Ci fidiamo o non ci fidiamo?

La risposta è no: solo il 4% si fida, mentre il 96% si dichiara scettico rispetto alle raccomandazioni degli influencer – o almeno così dice – perché le dinamiche di promozione sono ormai troppo evidenti.

Una conclusione che sorprende alquanto, visto che la maggior parte degli utenti di Instagram, oltre ai propri contatti diretti (amici e conoscenti), segue anche un buon numero di profili semplicemente perché ritenuti interessanti.

Sorge quindi spontaneo pensare che siano in molti a non essere pienamente consapevoli di star seguendo proprio degli influencer, e che essi condizionano le loro scelte quotidiane.

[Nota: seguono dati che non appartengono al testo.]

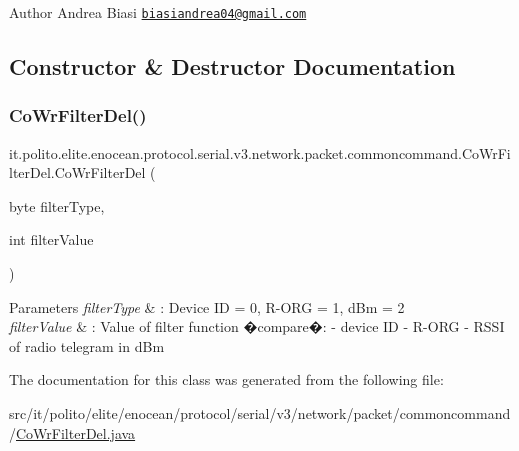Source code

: \begin{DoxyAuthor}{Author}
Andrea Biasi \href{mailto:biasiandrea04@gmail.com}{\tt biasiandrea04@gmail.\+com} 
\end{DoxyAuthor}


\subsection{Constructor \& Destructor Documentation}
\hypertarget{classit_1_1polito_1_1elite_1_1enocean_1_1protocol_1_1serial_1_1v3_1_1network_1_1packet_1_1commoncommand_1_1_co_wr_filter_del_af9d4bde2c1965b4001f9b758cc665a56}{}\label{classit_1_1polito_1_1elite_1_1enocean_1_1protocol_1_1serial_1_1v3_1_1network_1_1packet_1_1commoncommand_1_1_co_wr_filter_del_af9d4bde2c1965b4001f9b758cc665a56} 
\subsubsection{\texorpdfstring{Co\+Wr\+Filter\+Del()}{CoWrFilterDel()}}
{\footnotesize\ttfamily it.\+polito.\+elite.\+enocean.\+protocol.\+serial.\+v3.\+network.\+packet.\+commoncommand.\+Co\+Wr\+Filter\+Del.\+Co\+Wr\+Filter\+Del (\begin{DoxyParamCaption}\item[{byte}]{filter\+Type,  }\item[{int}]{filter\+Value }\end{DoxyParamCaption})}


\begin{DoxyParams}{Parameters}
{\em filter\+Type} & \+: Device ID = 0, R-\/\+O\+RG = 1, d\+Bm = 2 \\
\hline
{\em filter\+Value} & \+: Value of filter function �compare�\+: -\/ device ID -\/ R-\/\+O\+RG -\/ R\+S\+SI of radio telegram in d\+Bm \\
\hline
\end{DoxyParams}


The documentation for this class was generated from the following file\+:\begin{DoxyCompactItemize}
\item 
src/it/polito/elite/enocean/protocol/serial/v3/network/packet/commoncommand/\hyperlink{_co_wr_filter_del_8java}{Co\+Wr\+Filter\+Del.\+java}\end{DoxyCompactItemize}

Aggiunge il Dott. Jacopo BiraschiLa consapevolezza è una parte molto ridotta della nostra mente, la quale opera per lo più in modo automatico e inconscio. Quello che avviene a livello più profondo è una fusione della persona con i social: una realtà parzialmente virtuale e composta da piattaforme differenti, divenuta ormai parte integrante del nostro senso di identità, struttura in piena regola del nostro Io, un Io che pur passando la maggior parte del tempo in platea non può fare a meno, anche se per un tempo limitato, di salire sul palcoscenico».

Resta da chiarire il perché di questo odio verso la categoria, e scopriamo che «è sostenuto dalla rabbia, la quale a sua volta si basa sul senso di ingiustizia.

Seguendo un influencer ci si potrebbe rendere conto che non è poi così diverso da noi, che non ha fatto chissà cosa per ricoprire quel ruolo, che in fondo anche noi potremmo essere la suo posto!

È qui che ha origine il senso di ingiustizia che sostiene l’odio degli haters, i quali finiscono per divenire ipercritici, addirittura aggressivi, pur di screditare ed umiliare l’influencer non ritenuto degno del suo ruolo.»

Chi sono i più seguiti?

Malgrado l’astio (apparente o veritiero) suscitato dalla categoria, gli influencer continuano ad aumentare i propri followers, e con essi i contratti e le collaborazioni con i brand.

Ma chi sono i più seguiti?
Il primo posto se lo aggiudicano la categorie Food & Travel con il 54%, seguono Moda & Design (23%) e Sport & Health (23%).

Queste nuove figure sono ormai una realtà consolidata, che al momento non sembra avvertire battute d’arresto.

Se è vero che l’opinione popolare tende a condannare pubblicamente la loro esistenza e la liceità delle loro sponsorizzazioni, dall’altro continua a premiarli in privato, elargendo cuori, facendo swipe up e probabilmente finendo per comprare negli e commerce proprio i prodotti da loro promossi, chiudendo così il ciclo di conversione e confermando il potere degli influencer.